• _EXERCISE GOAL_
Could you work out how many lines in the material below hold the word "BackgroundTasks"? Give only the number in reply.

• _MATERIAL FOR THE TASK_
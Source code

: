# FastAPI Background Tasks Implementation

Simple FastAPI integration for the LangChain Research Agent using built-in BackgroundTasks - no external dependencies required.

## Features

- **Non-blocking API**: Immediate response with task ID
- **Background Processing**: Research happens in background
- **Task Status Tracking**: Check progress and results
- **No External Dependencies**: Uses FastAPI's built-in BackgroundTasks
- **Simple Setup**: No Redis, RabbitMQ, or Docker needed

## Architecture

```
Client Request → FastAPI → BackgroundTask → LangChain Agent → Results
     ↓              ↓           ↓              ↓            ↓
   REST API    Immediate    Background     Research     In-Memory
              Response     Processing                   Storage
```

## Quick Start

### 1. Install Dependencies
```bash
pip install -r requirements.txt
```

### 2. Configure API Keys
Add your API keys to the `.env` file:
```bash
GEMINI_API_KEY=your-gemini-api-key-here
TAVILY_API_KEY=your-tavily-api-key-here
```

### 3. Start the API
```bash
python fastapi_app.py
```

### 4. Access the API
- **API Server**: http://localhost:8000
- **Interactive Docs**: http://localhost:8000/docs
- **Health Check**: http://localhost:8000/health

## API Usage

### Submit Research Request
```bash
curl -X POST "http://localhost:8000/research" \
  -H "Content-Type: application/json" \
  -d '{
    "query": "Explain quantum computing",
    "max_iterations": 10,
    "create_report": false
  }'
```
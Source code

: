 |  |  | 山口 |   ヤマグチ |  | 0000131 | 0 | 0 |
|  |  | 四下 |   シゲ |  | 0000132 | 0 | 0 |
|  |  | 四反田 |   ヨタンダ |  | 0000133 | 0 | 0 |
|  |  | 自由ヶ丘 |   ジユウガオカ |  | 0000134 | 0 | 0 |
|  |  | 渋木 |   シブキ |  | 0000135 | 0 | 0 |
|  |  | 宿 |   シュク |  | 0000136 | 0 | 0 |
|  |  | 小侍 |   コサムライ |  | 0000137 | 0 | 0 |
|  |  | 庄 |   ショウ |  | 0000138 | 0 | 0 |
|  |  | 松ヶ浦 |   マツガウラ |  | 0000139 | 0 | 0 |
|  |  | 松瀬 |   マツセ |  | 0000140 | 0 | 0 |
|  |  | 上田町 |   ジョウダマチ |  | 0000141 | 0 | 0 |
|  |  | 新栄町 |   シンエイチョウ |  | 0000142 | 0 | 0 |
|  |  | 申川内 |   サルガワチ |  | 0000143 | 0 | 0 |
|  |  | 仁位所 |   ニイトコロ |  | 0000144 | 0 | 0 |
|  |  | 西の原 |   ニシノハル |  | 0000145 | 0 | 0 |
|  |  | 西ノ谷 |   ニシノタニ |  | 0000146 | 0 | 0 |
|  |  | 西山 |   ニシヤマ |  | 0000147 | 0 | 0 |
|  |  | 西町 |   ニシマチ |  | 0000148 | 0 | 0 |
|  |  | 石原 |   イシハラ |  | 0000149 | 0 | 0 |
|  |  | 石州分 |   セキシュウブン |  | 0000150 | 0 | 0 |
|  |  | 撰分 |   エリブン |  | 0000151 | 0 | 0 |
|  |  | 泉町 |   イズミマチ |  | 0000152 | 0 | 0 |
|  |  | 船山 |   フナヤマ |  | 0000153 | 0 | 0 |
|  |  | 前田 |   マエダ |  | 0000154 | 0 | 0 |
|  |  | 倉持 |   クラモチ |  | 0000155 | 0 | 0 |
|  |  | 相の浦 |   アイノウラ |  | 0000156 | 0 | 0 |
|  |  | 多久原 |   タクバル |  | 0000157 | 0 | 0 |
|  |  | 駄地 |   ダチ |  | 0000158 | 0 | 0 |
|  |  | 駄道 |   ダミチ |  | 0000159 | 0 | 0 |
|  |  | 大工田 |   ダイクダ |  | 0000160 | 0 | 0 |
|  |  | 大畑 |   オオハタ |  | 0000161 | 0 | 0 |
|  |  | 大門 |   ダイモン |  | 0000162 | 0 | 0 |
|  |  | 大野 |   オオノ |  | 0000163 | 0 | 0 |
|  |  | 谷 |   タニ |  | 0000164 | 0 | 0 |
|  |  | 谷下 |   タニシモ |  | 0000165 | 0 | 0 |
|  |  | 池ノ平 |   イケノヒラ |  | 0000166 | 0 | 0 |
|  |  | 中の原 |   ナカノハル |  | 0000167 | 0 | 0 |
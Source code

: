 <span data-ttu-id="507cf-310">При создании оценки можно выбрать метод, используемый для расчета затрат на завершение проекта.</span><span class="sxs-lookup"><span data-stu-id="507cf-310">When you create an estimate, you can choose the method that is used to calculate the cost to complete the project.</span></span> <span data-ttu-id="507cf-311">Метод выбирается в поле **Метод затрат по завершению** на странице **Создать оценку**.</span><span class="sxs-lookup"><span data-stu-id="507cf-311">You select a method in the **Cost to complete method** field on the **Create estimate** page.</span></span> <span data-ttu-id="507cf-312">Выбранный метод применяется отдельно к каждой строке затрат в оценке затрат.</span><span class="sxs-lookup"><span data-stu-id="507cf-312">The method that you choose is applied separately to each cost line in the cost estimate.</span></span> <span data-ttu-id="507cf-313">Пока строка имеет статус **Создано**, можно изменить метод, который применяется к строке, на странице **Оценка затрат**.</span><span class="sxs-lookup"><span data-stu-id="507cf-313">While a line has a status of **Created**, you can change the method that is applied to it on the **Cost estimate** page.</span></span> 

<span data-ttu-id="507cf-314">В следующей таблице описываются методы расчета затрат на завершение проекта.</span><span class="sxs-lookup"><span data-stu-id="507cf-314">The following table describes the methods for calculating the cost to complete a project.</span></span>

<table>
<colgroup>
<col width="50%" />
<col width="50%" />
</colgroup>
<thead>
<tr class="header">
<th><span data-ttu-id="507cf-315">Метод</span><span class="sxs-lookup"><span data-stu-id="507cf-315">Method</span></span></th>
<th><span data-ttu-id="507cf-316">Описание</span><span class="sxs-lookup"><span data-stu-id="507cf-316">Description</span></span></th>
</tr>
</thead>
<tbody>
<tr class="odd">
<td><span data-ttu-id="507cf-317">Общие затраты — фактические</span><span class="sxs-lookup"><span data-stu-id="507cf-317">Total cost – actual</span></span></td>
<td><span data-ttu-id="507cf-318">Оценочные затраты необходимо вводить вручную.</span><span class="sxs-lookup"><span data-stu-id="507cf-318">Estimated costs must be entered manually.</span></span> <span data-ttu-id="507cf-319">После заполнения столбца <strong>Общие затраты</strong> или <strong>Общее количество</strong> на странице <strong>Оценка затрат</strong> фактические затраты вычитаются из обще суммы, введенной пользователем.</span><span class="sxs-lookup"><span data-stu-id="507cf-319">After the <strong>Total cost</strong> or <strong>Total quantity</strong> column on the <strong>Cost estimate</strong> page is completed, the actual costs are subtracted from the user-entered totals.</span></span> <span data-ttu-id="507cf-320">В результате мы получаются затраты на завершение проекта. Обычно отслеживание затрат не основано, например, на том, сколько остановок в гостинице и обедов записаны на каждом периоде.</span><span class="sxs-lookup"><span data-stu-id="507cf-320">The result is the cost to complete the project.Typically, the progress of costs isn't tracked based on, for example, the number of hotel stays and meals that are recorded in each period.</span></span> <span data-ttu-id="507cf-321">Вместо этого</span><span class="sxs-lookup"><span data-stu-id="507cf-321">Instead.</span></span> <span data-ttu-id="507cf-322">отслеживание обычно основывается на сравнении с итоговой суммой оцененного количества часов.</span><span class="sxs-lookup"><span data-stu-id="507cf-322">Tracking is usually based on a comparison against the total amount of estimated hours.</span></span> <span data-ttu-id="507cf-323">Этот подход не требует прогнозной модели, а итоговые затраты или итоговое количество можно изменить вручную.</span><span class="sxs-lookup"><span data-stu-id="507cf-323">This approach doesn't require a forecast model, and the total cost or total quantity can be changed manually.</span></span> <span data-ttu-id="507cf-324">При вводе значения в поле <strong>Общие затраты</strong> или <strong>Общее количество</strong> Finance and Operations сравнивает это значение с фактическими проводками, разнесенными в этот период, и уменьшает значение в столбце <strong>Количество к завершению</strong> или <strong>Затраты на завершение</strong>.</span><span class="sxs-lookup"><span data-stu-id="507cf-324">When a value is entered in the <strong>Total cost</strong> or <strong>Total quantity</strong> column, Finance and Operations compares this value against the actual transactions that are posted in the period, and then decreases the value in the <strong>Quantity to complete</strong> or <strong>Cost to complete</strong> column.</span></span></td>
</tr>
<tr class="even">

• _SOLVED EXERCISE_
2